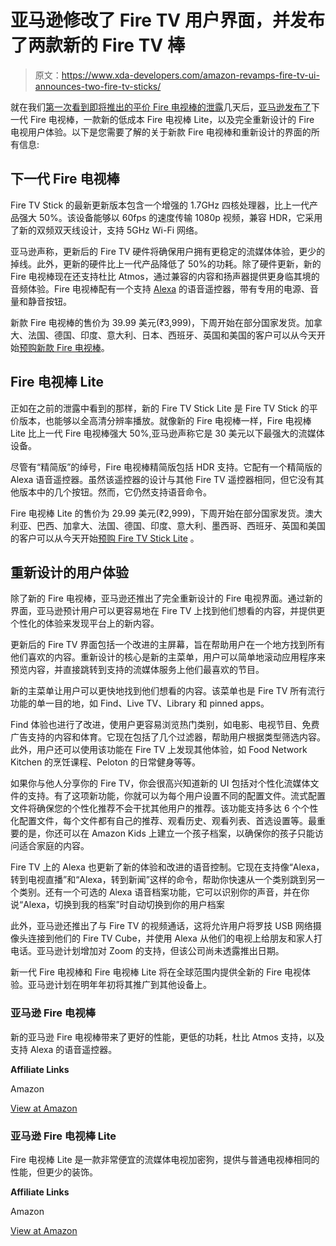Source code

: # 亚马逊修改了 Fire TV 用户界面，并发布了两款新的 Fire TV 棒

> 原文：<https://www.xda-developers.com/amazon-revamps-fire-tv-ui-announces-two-fire-tv-sticks/>

就在我们[第一次看到即将推出的平价 Fire 电视棒的泄露](https://www.xda-developers.com/amazon-fire-tv-stick-lite-cheap-streaming-tv-dongle/)几天后，[亚马逊发布了](https://amazonfiretv.blog/introducing-the-all-new-fire-tv-experience-b1ebecbd813)下一代 Fire 电视棒，一款新的低成本 Fire 电视棒 Lite，以及完全重新设计的 Fire 电视用户体验。以下是您需要了解的关于新款 Fire 电视棒和重新设计的界面的所有信息:

## 下一代 Fire 电视棒

Fire TV Stick 的最新更新版本包含一个增强的 1.7GHz 四核处理器，比上一代产品强大 50%。该设备能够以 60fps 的速度传输 1080p 视频，兼容 HDR，它采用了新的双频双天线设计，支持 5GHz Wi-Fi 网络。

亚马逊声称，更新后的 Fire TV 硬件将确保用户拥有更稳定的流媒体体验，更少的掉线。此外，更新的硬件比上一代产品降低了 50%的功耗。除了硬件更新，新的 Fire 电视棒现在还支持杜比 Atmos，通过兼容的内容和扬声器提供更身临其境的音频体验。Fire 电视棒配有一个支持 [Alexa](https://www.xda-developers.com/tag/amazon-alexa/) 的语音遥控器，带有专用的电源、音量和静音按钮。

新款 Fire 电视棒的售价为 39.99 美元(₹3,999)，下周开始在部分国家发货。加拿大、法国、德国、印度、意大利、日本、西班牙、英国和美国的客户可以从今天开始[预购新款 Fire 电视棒](https://cts.businesswire.com/ct/CT?id=smartlink&url=http%3A%2F%2Fwww.amazon.com%2Ffiretvstick&esheet=52293346&newsitemid=20200924005812&lan=en-US&anchor=www.amazon.com%2Ffiretvstick&index=1&md5=a36442950f24ea67c3ab789050524563)。

## Fire 电视棒 Lite

正如在之前的泄露中看到的那样，新的 Fire TV Stick Lite 是 Fire TV Stick 的平价版本，也能够以全高清分辨率播放。就像新的 Fire 电视棒一样，Fire 电视棒 Lite 比上一代 Fire 电视棒强大 50%,亚马逊声称它是 30 美元以下最强大的流媒体设备。

尽管有“精简版”的绰号，Fire 电视棒精简版包括 HDR 支持。它配有一个精简版的 Alexa 语音遥控器。虽然该遥控器的设计与其他 Fire TV 遥控器相同，但它没有其他版本中的几个按钮。然而，它仍然支持语音命令。

Fire 电视棒 Lite 的售价为 29.99 美元(₹2,999)，下周开始在部分国家发货。澳大利亚、巴西、加拿大、法国、德国、印度、意大利、墨西哥、西班牙、英国和美国的客户可以从今天开始[预购 Fire TV Stick Lite](https://cts.businesswire.com/ct/CT?id=smartlink&url=http%3A%2F%2Fwww.amazon.com%2Ffiretvsticklite&esheet=52293346&newsitemid=20200924005812&lan=en-US&anchor=www.amazon.com%2Ffiretvsticklite&index=2&md5=8e3425f5a54c5d2f3688820801293280) 。

## 重新设计的用户体验

除了新的 Fire 电视棒，亚马逊还推出了完全重新设计的 Fire 电视界面。通过新的界面，亚马逊预计用户可以更容易地在 Fire TV 上找到他们想看的内容，并提供更个性化的体验来发现平台上的新内容。

更新后的 Fire TV 界面包括一个改进的主屏幕，旨在帮助用户在一个地方找到所有他们喜欢的内容。重新设计的核心是新的主菜单，用户可以简单地滚动应用程序来预览内容，并直接跳转到支持的流媒体服务上他们最喜欢的节目。

新的主菜单让用户可以更快地找到他们想看的内容。该菜单也是 Fire TV 所有流行功能的单一目的地，如 Find、Live TV、Library 和 pinned apps。

Find 体验也进行了改进，使用户更容易浏览热门类别，如电影、电视节目、免费广告支持的内容和体育。它现在包括了几个过滤器，帮助用户根据类型筛选内容。此外，用户还可以使用该功能在 Fire TV 上发现其他体验，如 Food Network Kitchen 的烹饪课程、Peloton 的日常健身等等。

如果你与他人分享你的 Fire TV，你会很高兴知道新的 UI 包括对个性化流媒体文件的支持。有了这项新功能，你就可以为每个用户设置不同的配置文件。流式配置文件将确保您的个性化推荐不会干扰其他用户的推荐。该功能支持多达 6 个个性化配置文件，每个文件都有自己的推荐、观看历史、观看列表、首选设置等。最重要的是，你还可以在 Amazon Kids 上建立一个孩子档案，以确保你的孩子只能访问适合家庭的内容。

Fire TV 上的 Alexa 也更新了新的体验和改进的语音控制。它现在支持像“Alexa，转到电视直播”和“Alexa，转到新闻”这样的命令，帮助你快速从一个类别跳到另一个类别。还有一个可选的 Alexa 语音档案功能，它可以识别你的声音，并在你说“Alexa，切换到我的档案”时自动切换到你的用户档案

此外，亚马逊还推出了与 Fire TV 的视频通话，这将允许用户将罗技 USB 网络摄像头连接到他们的 Fire TV Cube，并使用 Alexa 从他们的电视上给朋友和家人打电话。亚马逊计划增加对 Zoom 的支持，但该公司尚未透露推出日期。

新一代 Fire 电视棒和 Fire 电视棒 Lite 将在全球范围内提供全新的 Fire 电视体验。亚马逊计划在明年年初将其推广到其他设备上。

### 亚马逊 Fire 电视棒

新的亚马逊 Fire 电视棒带来了更好的性能，更低的功耗，杜比 Atmos 支持，以及支持 Alexa 的语音遥控器。

**Affiliate Links**

Amazon

[View at Amazon](https://www.amazon.com/dp/B07ZZVX1F2?tag=xda-1b3uofq-20&ascsubtag=UUxdaUeUpU29976&asc_refurl=https%3A%2F%2Fwww.xda-developers.com%2Famazon-revamps-fire-tv-ui-announces-two-fire-tv-sticks%2F&asc_campaign=Short-Term)

### 亚马逊 Fire 电视棒 Lite

Fire 电视棒 Lite 是一款非常便宜的流媒体电视加密狗，提供与普通电视棒相同的性能，但更少的装饰。

**Affiliate Links**

Amazon

[View at Amazon](https://www.amazon.com/dp/B07YNLBS7R?tag=xda-1b3uofq-20&ascsubtag=UUxdaUeUpU29976&asc_refurl=https%3A%2F%2Fwww.xda-developers.com%2Famazon-revamps-fire-tv-ui-announces-two-fire-tv-sticks%2F&asc_campaign=Short-Term)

> What the task asks
Copy each line of the listing above that contains the word "anchor".

> Exercise response
新款 Fire 电视棒的售价为 39.99 美元(₹3,999)，下周开始在部分国家发货。加拿大、法国、德国、印度、意大利、日本、西班牙、英国和美国的客户可以从今天开始[预购新款 Fire 电视棒](https://cts.businesswire.com/ct/CT?id=smartlink&url=http%3A%2F%2Fwww.amazon.com%2Ffiretvstick&esheet=52293346&newsitemid=20200924005812&lan=en-US&anchor=www.amazon.com%2Ffiretvstick&index=1&md5=a36442950f24ea67c3ab789050524563)。
Fire 电视棒 Lite 的售价为 29.99 美元(₹2,999)，下周开始在部分国家发货。澳大利亚、巴西、加拿大、法国、德国、印度、意大利、墨西哥、西班牙、英国和美国的客户可以从今天开始[预购 Fire TV Stick Lite](https://cts.businesswire.com/ct/CT?id=smartlink&url=http%3A%2F%2Fwww.amazon.com%2Ffiretvsticklite&esheet=52293346&newsitemid=20200924005812&lan=en-US&anchor=www.amazon.com%2Ffiretvsticklite&index=2&md5=8e3425f5a54c5d2f3688820801293280) 。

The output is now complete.